My opinion is that the Comet mill is greatly superior to the First mill for several reasons.  The Comet has a knee that will raise and lower the table and maintain accurate alignment as it likely has either dovetail or box ways for the knee whereas the First with the round column will likely not maintain alignment when moved. Also, I can't tell for sure in the photos, but the First mill does not appear to have the nod feature and may not have the ability to extend the ram in and out in the Y axis. I really can't tell for sure if the head even has the ability to tilt.
Just my two cents.

Ted


----------



## richl (Sep 28, 2017)

A torrent mill can also expand the working area over a fixed head machine. I may be able to adjust to not having a knee, but not the lack of a turrent... everyone has different tastes though.
If the comet does not nod, it's not a deal killer to me, mass is king with these machines. If it has a 2hp motor, awesome. Take the plunge for the comet. I drove 3 hours 1 way to get my mill, never regretted it.

Rich


----------



## Hukshawn (Sep 28, 2017)

I think I agree, guys. That column seemed weird to me. I don't see rigidity. The lack of a vise means I will have to come up with more money to get one, or wait till Christmas. But I like that it has a dro, at least on two axis. I find, however, I mainly used the z axis dro on my mini mill the most, but maybe I can set up a second dro like igaging, or a caliper style on the quill. 

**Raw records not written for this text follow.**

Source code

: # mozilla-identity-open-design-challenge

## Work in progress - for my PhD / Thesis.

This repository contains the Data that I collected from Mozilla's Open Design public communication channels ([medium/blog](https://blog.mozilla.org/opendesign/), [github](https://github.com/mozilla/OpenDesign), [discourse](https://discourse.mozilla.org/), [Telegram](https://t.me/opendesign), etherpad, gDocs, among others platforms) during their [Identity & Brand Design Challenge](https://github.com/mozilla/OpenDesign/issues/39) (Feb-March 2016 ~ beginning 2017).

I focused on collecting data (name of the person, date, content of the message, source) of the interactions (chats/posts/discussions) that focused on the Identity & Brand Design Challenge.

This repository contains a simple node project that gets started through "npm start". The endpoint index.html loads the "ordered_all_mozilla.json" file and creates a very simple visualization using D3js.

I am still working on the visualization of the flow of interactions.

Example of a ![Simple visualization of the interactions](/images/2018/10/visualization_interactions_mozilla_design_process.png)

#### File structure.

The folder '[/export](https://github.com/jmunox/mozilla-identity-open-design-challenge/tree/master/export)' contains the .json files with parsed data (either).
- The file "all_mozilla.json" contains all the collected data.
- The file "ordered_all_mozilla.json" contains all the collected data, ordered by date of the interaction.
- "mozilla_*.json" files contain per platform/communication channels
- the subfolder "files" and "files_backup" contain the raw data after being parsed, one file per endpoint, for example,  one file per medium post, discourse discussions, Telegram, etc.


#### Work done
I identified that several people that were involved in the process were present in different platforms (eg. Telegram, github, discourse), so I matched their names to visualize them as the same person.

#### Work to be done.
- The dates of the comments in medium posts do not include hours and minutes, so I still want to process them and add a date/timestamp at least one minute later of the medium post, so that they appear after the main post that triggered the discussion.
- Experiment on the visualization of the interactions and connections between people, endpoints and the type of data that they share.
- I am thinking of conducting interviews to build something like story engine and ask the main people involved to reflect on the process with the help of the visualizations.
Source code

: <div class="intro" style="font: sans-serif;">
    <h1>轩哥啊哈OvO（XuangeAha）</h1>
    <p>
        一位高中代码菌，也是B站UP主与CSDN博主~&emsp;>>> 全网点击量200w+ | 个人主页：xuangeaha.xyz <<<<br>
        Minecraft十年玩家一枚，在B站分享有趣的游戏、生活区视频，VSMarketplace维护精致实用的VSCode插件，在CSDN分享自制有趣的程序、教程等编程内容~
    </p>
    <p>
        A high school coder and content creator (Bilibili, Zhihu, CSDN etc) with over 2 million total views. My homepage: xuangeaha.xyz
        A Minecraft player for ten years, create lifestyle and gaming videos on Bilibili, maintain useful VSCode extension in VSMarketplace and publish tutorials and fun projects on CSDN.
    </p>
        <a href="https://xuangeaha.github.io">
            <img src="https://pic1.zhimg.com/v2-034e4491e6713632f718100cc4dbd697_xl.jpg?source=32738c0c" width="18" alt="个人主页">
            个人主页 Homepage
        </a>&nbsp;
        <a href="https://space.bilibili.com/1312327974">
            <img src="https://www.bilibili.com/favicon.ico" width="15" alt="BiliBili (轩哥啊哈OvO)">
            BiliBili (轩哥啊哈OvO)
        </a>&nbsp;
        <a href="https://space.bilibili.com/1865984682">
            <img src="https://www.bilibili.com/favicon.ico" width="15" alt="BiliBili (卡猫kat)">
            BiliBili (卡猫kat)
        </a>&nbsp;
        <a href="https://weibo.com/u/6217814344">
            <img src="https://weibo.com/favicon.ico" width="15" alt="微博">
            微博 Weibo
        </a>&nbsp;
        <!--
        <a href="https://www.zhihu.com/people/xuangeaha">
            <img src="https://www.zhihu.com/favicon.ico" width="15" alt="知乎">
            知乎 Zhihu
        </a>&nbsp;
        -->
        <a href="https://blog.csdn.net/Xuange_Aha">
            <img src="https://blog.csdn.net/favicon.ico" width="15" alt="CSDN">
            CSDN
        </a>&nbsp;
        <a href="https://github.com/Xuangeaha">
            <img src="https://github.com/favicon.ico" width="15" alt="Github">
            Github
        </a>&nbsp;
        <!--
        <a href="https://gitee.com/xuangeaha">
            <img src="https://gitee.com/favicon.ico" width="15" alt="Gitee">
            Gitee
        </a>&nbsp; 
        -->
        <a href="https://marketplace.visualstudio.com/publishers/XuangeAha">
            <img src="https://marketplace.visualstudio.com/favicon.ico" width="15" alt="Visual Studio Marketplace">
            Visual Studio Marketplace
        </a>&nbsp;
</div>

I like the opinions, guys.


----------



## Hukshawn (Sep 28, 2017)

It appears the head nods. Third photo seems to give up the ghost.


----------



## talvare (Sep 29, 2017)

Hukshawn said:


> It appears the head nods. Third photo seems to give up the ghost.

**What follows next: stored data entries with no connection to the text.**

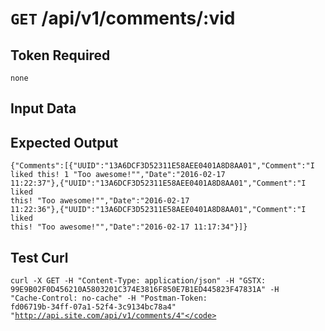 # <code>GET</code> /api/v1/comments/:vid

## Token Required
	none

## Input Data


## Expected Output

<code>{"Comments":[{"UUID":"13A6DCF3D52311E58AEE0401A8D8AA01","Comment":"I liked this! 1 \"Too awesome!\"","Date":"2016-02-17 11:22:37"},{"UUID":"13A6DCF3D52311E58AEE0401A8D8AA01","Comment":"I liked this! \"Too awesome!\"","Date":"2016-02-17 11:22:36"},{"UUID":"13A6DCF3D52311E58AEE0401A8D8AA01","Comment":"I liked this! \"Too awesome!\"","Date":"2016-02-17 11:17:34"}]}</code>

## Test Curl

<code>curl -X GET -H "Content-Type: application/json" -H "GSTX: 99E9B02F0D456210A5803201C374E3816F850E7B1ED445823F47831A" -H "Cache-Control: no-cache" -H "Postman-Token: fd06719b-34ff-07a1-52f4-3c9134bc78a4" "http://api.site.com/api/v1/comments/4"</code>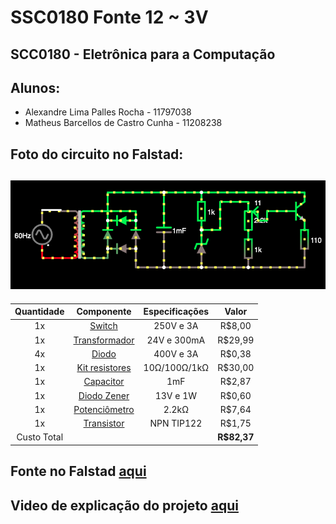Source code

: # SSC0180 Fonte 12 ~ 3V

## **SCC0180 - Eletrônica para a Computação**

## Alunos:
- Alexandre Lima Palles Rocha - 11797038
- Matheus Barcellos de Castro Cunha - 11208238


## Foto do circuito no Falstad:
## ![Falstad](Falstad.png)


| **Quantidade** | **Componente** | **Especificações** | **Valor** |
|:---------------:|:---------------:|:-------------:|:---------------:|
| 1x |[Switch](https://produto.mercadolivre.com.br/MLB-1300399738-boto-chave-gangorra-mini-interruptor-liga-desliga-on-off-10x15mm-kcd13-101-3a-250v-arduino-_JM?variation=42249952649&quantity=1#reco_item_pos=0&reco_backend=machinalis-seller-items-pdp&reco_backend_type=low_level&reco_client=vip-seller_items-above&reco_id=3b5ba658-e897-4edb-bdb5-659b62db67cc) | 250V e 3A | R$8,00 |
| 1x |[Transformador](https://produto.mercadolivre.com.br/MLB-1253723183-transformador-trafo-2424v-300ma-bivolt-eletronica-_JM?matt_tool=82322591&matt_word&gclid=Cj0KCQjw3Nv3BRC8ARIsAPh8hgLXZgnFr5Hp9iApZDPNMp8cpAg7tn35FChWVQIqDIILeqjcO1U_S98aArt6EALw_wcB&quantity=1) | 24V e 300mA | R$29,99 |
| 4x |[Diodo](https://www.autoeletronica.net/produtos/diodo-retificador-1n5404) | 400V e 3A | R$0,38 |
| 1x |[Kit resistores](https://produto.mercadolivre.com.br/MLB-1508963482-kit-resistores-essenciais-14w-500pcs-escolha-10-valores-_JM?matt_tool=79246729&matt_word&gclid=Cj0KCQjw3Nv3BRC8ARIsAPh8hgIupt2nVKXXqpCT_FToIKbaTNeMJ-NzZfGllE_OkiuEosBMVT6fUeoaAgiaEALw_wcB&quantity=1) | 10Ω/100Ω/1kΩ | R$30,00 |
| 1x |[Capacitor](https://produto.mercadolivre.com.br/MLB-1499835576-capacitor-eletrolitico-1mf-x-400v-kit-c10-pcs-_JM?quantity=1#position=1&type=item&tracking_id=fa215f29-9e58-4df8-935f-7aea9beaf1e2) | 1mF | R$2,87 |
| 1x |[Diodo Zener](https://www.americanas.com.br/produto/1397103736?opn=YSMESP&sellerid=4145166000157&epar=bp_pl_00_go_am_todas_geral_gmv&WT.srch=1&acc=e789ea56094489dffd798f86ff51c7a9&i=5dd8ae5049f937f6254fab94&o=5df60079f8e95eac3dac6177&gclid=Cj0KCQjw3Nv3BRC8ARIsAPh8hgIL562GLJVjPZFYEWPE8kXANQGuBsye2JKJisaPoG6w3PX7TJy3cGIaAltrEALw_wcB) | 13V e 1W | R$0,60 |
| 1x |[Potenciômetro](https://pt.aliexpress.com/item/32848715135.html?src=google&src=google&albch=shopping&acnt=494-037-6276&isdl=y&slnk=&plac=&mtctp=&albbt=Gploogle_7_shopping&aff_atform=google&aff_short_key=UneMJZVf&&albagn=888888&albcp=7303158455&albag=86143156931&trgt=883147839979&crea=pt32848715135&netw=u&device=c&albpg=883147839979&albpd=pt32848715135&gclid=Cj0KCQjw3Nv3BRC8ARIsAPh8hgJCE_fC1pTmLaH6x_OhnIQIG1EOQxaMdB_r3-dds5elVMA30CBOIDAaAkRLEALw_wcB&gclsrc=aw.ds) | 2.2kΩ | R$7,64 |
| 1x |[Transistor](https://www.robocore.net/loja/itens-eletronicos/transistor-npn-tip122?gclid=Cj0KCQjw3Nv3BRC8ARIsAPh8hgLH4DNOuhtfnZSzVS-3N3OBPhqspcy9cVkdt3Z7M0HruGtxnt3bOhQaAqJKEALw_wcB) | NPN TIP122 | R$1,75 |
|Custo Total || | **R$82,37** |

## Fonte no Falstad **[aqui](http://tinyurl.com/ycol5qhn)**
## Video de explicação do projeto **[aqui](https://drive.google.com/file/d/12O8wWkuYkDU50aEyllq8cBlEbAP9AQjk/view?usp=sharing)**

If you are talking about the Comet mill, yes is has the same functionality as a typical Bridgeport 2J head.

Ted


----------



## Hukshawn (Sep 30, 2017)

Well this kills me. I had set everything up with the comet mill when I asked for physical dimensions... It's a big mill!

from base to top of motor: 90"
Front to back of machine: 64"
Handle to Handle on table: 66"
Back of Ram to Front of head: 5'

Sooooo. That doesn't actually fit in my garage. It will literally take up half the width. I will have no room to stand in front of it or walk by. Not to mention I'd have to tear down a shelf, move my welding bottles, and move the grinders to another location. 
I may have to pass on it and go with the First with its column... I mean. I'm not doing production jobs or anything that requires accuracy down to the ten thousands, or thousands for that matter. It's just hobby... How bad could it be? .....


----------



## talvare (Sep 30, 2017)

Hukshawn said:


> How bad could it be? .....



Don't kid yourself. It can be pretty bad. The problem isn't necessarily with the machine's ability to produce an accurate part, it's more about how much functionality it has and how easy it is to use. If that head doesn't have some means to keep itself in alignment with the table each time the head is raised or lowered on that round column, I think you will become very frustrated. Since that mill doesn't have a knee, all vertical adjustment has to  be done by raising and lowering the head. Just think of how many operations you may be wanting to do that will require raising and lowering the head. Many times, even changing tooling will require changing the distance between the table and the spindle. Also,  sooner or later you will have a need to tilt or nod the head as well, which it doesn't appear that the First mill will do. I'm not trying to rain on your parade, just hate to see you buy something you may quickly be unsatisfied with. Take your time and get what you want. You've mentioned a couple of times about the distance you'd have to travel. I drove eight hours to get my lathe which I didn't particularly enjoy, but after I got the lathe home, I forgot all about the drive and I've never regretted doing it.
O.K., I'll quit blathering now.

Ted


----------



## Hukshawn (Oct 1, 2017)

Uhhg I knooow... How do I justify a machine that doesn't physically fit in my garage tho? I honestly didn't realize how BIG turret mills were... 
I'd have to tear apart half my garage to make it fit.


----------



## Hukshawn (Oct 1, 2017)

What I should be doing is buying a good bench top that's big enough for me. Much like Stefan gotteswinter's RF40 clone. But I just don't have the money...


----------



## Hukshawn (Oct 1, 2017)

Well, let's discuss this... Cause the reality is, the turret and knee mills don't fit in my shop. That's just not a reality I can deny. I didn't investigate their physical dimensions prior to setting my heart on something. I honestly overlooked it.
IF I get this First with its culumn, and I switch from a mill to a drill and raise the head, it will likely twist. So, the worst case is each time I move I will have to recenter and zero everything. So then I get myself some good edge finder's and a wigler set.
The collar around that column seems big enough that it shouldn't go out of tram...
I know the nodding and tilting can be handy, but if a need ever arises I can get a tilting vise...
What else?

Edit: the Fist does tilt, doesn't nod. So, that's half way there. There appears to be a good amount of Y travel available too.


----------



## Chipper5783 (Oct 1, 2017)

Tilt and nod are not a big deal. You are correct that you can get a tilt vise, or other arrangements when you need that feature.  I have tilt on my mills and have use it very seldom.  I have never need the ability to nod the head.  Sure, I wouldn't reject a machine because it had the nod feature, but I would not give that feature any credit in a machine consideration.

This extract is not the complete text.